Thanks for all the help.
LC Lemon pudding
1c splenda
1c water
6 egg yolks (lightly mix in bowl)
1 T butter
1t lemon extract(only if you want lots of lemon)
1/2c lemon juice (I cheat and use the real lemon stuff in the jar, you could squeeze lemons)
4oz lite cream cheese (1/2 of the large bar, room temp)
2 c whipped cream (if using real cream you whip add lemon extract and a little splenda to taste, I’ve real whip cream and cool whip both)
In a sauce pan mix splenda and water over med heat just until blended. Water will not be HOT yet so add egg yolks to pan and mix with a wisk. Keep stirring, until it starts to boil, cook 1 minute at a boil. Take off heat add butter and lemon juice, . Wisk well. Might not be thick like pudding at this point but that’s ok. Let cool at room temp do not cover.
Must be cool then add the lemon extract, cream cheese, and whip cream. Mix with a mixer this will thicken up the pudding. Once all mixed put in frig to chill ok to cover now. I make it the day before so its nice and cold when served.
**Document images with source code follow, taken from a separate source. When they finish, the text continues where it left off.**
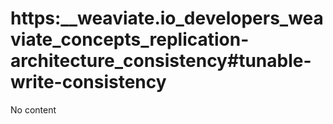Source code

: # https:__weaviate.io_developers_weaviate_concepts_replication-architecture_consistency#tunable-write-consistency
No content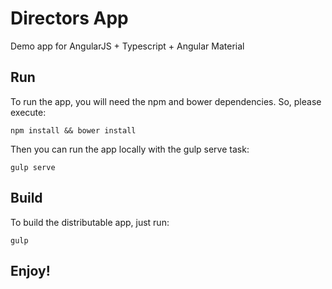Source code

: # Directors App
Demo app for AngularJS + Typescript + Angular Material

## Run
To run the app, you will need the npm and bower dependencies. So, please execute:

`npm install && bower install`

Then you can run the app locally with the gulp serve task:

`gulp serve`

## Build

To build the distributable app, just run:

`gulp`

## Enjoy!
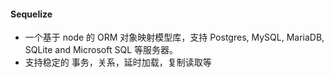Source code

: 
#### Sequelize
- 一个基于 node 的 ORM 对象映射模型库，支持 Postgres, MySQL, MariaDB, SQLite and Microsoft SQL 等服务器。
- 支持稳定的 事务，关系，延时加载，复制读取等


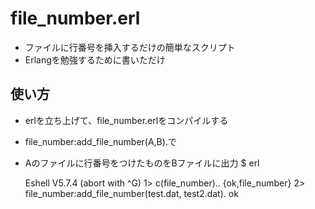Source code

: # file_number.erl
* ファイルに行番号を挿入するだけの簡単なスクリプト
* Erlangを勉強するために書いただけ
## 使い方
* erlを立ち上げて、file_number.erlをコンパイルする
* file_number:add_file_number(A,B).で
* Aのファイルに行番号をつけたものをBファイルに出力
    $ erl
    
    Eshell V5.7.4  (abort with ^G)
    1> c(file_number)..
    {ok,file_number}
    2> file_number:add_file_number(test.dat, test2.dat).
    ok
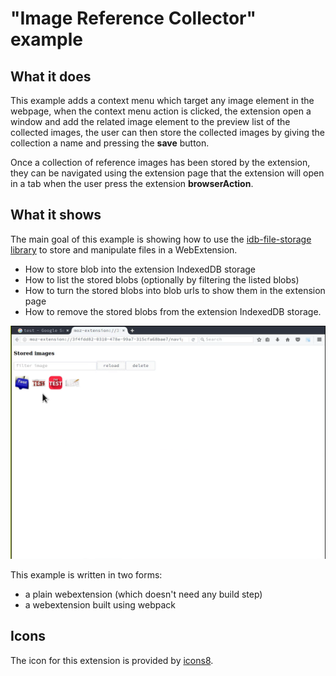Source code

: # "Image Reference Collector" example

## What it does

This example adds a context menu which target any image element in the webpage,
when the context menu action is clicked, the extension open a window and add
the related image element to the preview list of the collected images,
the user can then store the collected images by giving the collection a name
and pressing the **save** button.

Once a collection of reference images has been stored by the extension, they
can be navigated using the extension page that the extension will open in a tab
when the user press the extension **browserAction**.

## What it shows

The main goal of this example is showing how to use the [idb-file-storage library](https://www.npmjs.com/package/idb-file-storage) to store and manipulate files in a WebExtension.

* How to store blob into the extension IndexedDB storage
* How to list the stored blobs (optionally by filtering the listed blobs)
* How to turn the stored blobs into blob urls to show them in the extension page
* How to remove the stored blobs from the extension IndexedDB storage.

[![entension demo screencast](screenshots/screenshot.png "extension demo screencast")](https://youtu.be/t6aVqMMe2Rc)

This example is written in two forms:

- a plain webextension (which doesn't need any build step)
- a webextension built using webpack

## Icons

The icon for this extension is provided by [icons8](https://icons8.com/).
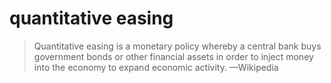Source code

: # quantitative easing

> Quantitative easing is a monetary policy whereby a central bank buys government bonds or other financial assets in order to inject money into the economy to expand economic activity. &#x2014;Wikipedia
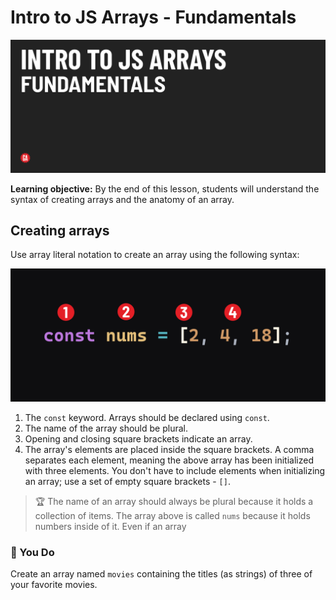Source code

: # Intro to JS Arrays - Fundamentals

![Hero image](./assets/hero.png)

**Learning objective:** By the end of this lesson, students will understand the syntax of creating arrays and the anatomy of an array.

## Creating arrays

Use array literal notation to create an array using the following syntax:

![A line of code reading: const nums = [2, 4, 18];. Elements of the code are numbered: 1) const, 2) nums, 3) the square brackets, 4) the numbers inside of the square brackets.](assets/array-syntax.png)

1) The `const` keyword. Arrays should be declared using `const`.
2) The name of the array should be plural.
3) Opening and closing square brackets indicate an array.
4) The array's elements are placed inside the square brackets. A comma separates each element, meaning the above array has been initialized with three elements. You don't have to include elements when initializing an array; use a set of empty square brackets - `[]`.

> 🏆 The name of an array should always be plural because it holds a collection of items. The array above is called `nums` because it holds numbers inside of it. Even if an array 

### 🧠 You Do

Create an array named `movies` containing the titles (as strings) of three of your favorite movies.
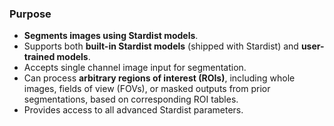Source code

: ### Purpose
- **Segments images using Stardist models**.
- Supports both **built-in Stardist models** (shipped with Stardist) and **user-trained models**.
- Accepts single channel image input for segmentation.
- Can process **arbitrary regions of interest (ROIs)**, including whole images, fields of view (FOVs), or masked outputs from prior segmentations, based on corresponding ROI tables.
- Provides access to all advanced Stardist parameters.
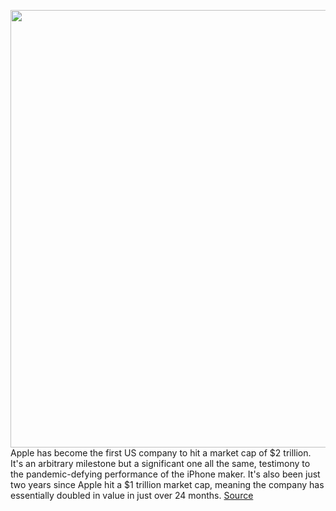 <img src='https://cdn.vox-cdn.com/thumbor/PVcFzt8YNk8el05lFWhZVDgPDfo=/0x0:2040x1360/1200x800/filters:focal(857x517:1183x843)/cdn.vox-cdn.com/uploads/chorus_image/image/67226157/acastro_180604_1777_apple_wwdc_0002.0.jpg' width='700px' /><br/>
Apple has become the first US company to hit a market cap of $2 trillion. It's an arbitrary milestone but a significant one all the same, testimony to the pandemic-defying performance of the iPhone maker. It's also been just two years since Apple hit a $1 trillion market cap, meaning the company has essentially doubled in value in just over 24 months.
<a href='https://www.theverge.com/2020/8/19/21375223/apple-2-trillion-market-cap-first-us-company-stock-price'> Source <a/>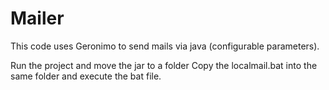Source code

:# Mailer
This code uses Geronimo to send mails via java (configurable parameters).

Run the project and move the jar to a folder
Copy the localmail.bat into the same folder and execute the bat file.
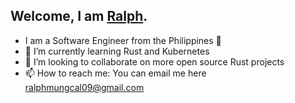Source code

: ## Welcome, I am [Ralph](https://ralphmungcal.com).

- I am a Software Engineer from the Philippines 🤟
- 🌱 I’m currently learning Rust and Kubernetes
- 👯 I’m looking to collaborate on more open source Rust projects
- 📫 How to reach me: You can email me here ralphmungcal09@gmail.com
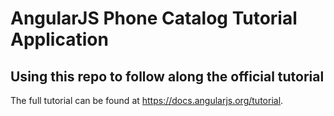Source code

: # AngularJS Phone Catalog Tutorial Application


## Using this repo to follow along the official tutorial


The full tutorial can be found at https://docs.angularjs.org/tutorial.

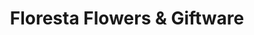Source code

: ---
title: "Floresta Flowers & Giftware"
url: /cambridge/floresta-flowers-and-giftware/
shop: florist
---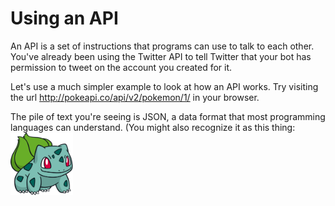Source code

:# Using an API
An API is a set of instructions that programs can use to talk to each other. You've already been using the Twitter API to tell Twitter that your bot has permission to tweet on the account you created for it.

Let's use a much simpler example to look at how an API works. Try visiting the url http://pokeapi.co/api/v2/pokemon/1/ in your browser.

The pile of text you're seeing is JSON, a data format that most programming languages can understand. (You might also recognize it as this thing: 
<img height="100" src="001Bulbasaur_Dream.png">
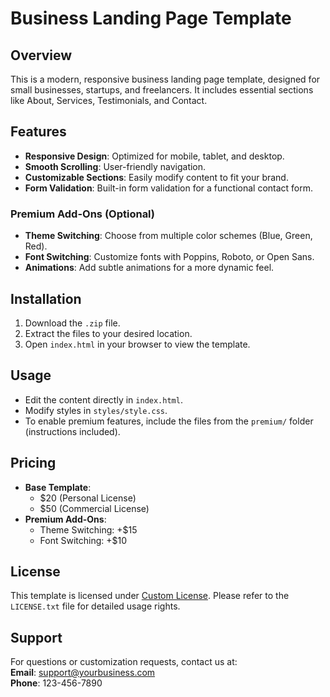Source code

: # Business Landing Page Template

## Overview
This is a modern, responsive business landing page template, designed for small businesses, startups, and freelancers. It includes essential sections like About, Services, Testimonials, and Contact.

## Features
- **Responsive Design**: Optimized for mobile, tablet, and desktop.
- **Smooth Scrolling**: User-friendly navigation.
- **Customizable Sections**: Easily modify content to fit your brand.
- **Form Validation**: Built-in form validation for a functional contact form.

### Premium Add-Ons (Optional)
- **Theme Switching**: Choose from multiple color schemes (Blue, Green, Red).
- **Font Switching**: Customize fonts with Poppins, Roboto, or Open Sans.
- **Animations**: Add subtle animations for a more dynamic feel.

## Installation
1. Download the `.zip` file.
2. Extract the files to your desired location.
3. Open `index.html` in your browser to view the template.

## Usage
- Edit the content directly in `index.html`.
- Modify styles in `styles/style.css`.
- To enable premium features, include the files from the `premium/` folder (instructions included).

## Pricing
- **Base Template**:
  - $20 (Personal License)
  - $50 (Commercial License)
- **Premium Add-Ons**:
  - Theme Switching: +$15
  - Font Switching: +$10

## License
This template is licensed under [Custom License](/LICENSE.txt). Please refer to the `LICENSE.txt` file for detailed usage rights.

## Support
For questions or customization requests, contact us at:  
**Email**: support@yourbusiness.com  
**Phone**: 123-456-7890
Now you can make a nut crust and it can be a pie, or just leave in a bowl for pudding. I always have extra of the whip cream for topping. Or you can use the egg whites and make a meringue for the pie. I've even layerd it in a glass bowl with the whip cream looks pretty if taking somewhere.
If you use real lemons you can grate the zest and add inside the pudding mix and garnish on top too.
I made this up from my granny’s lemon meringue pie recipe.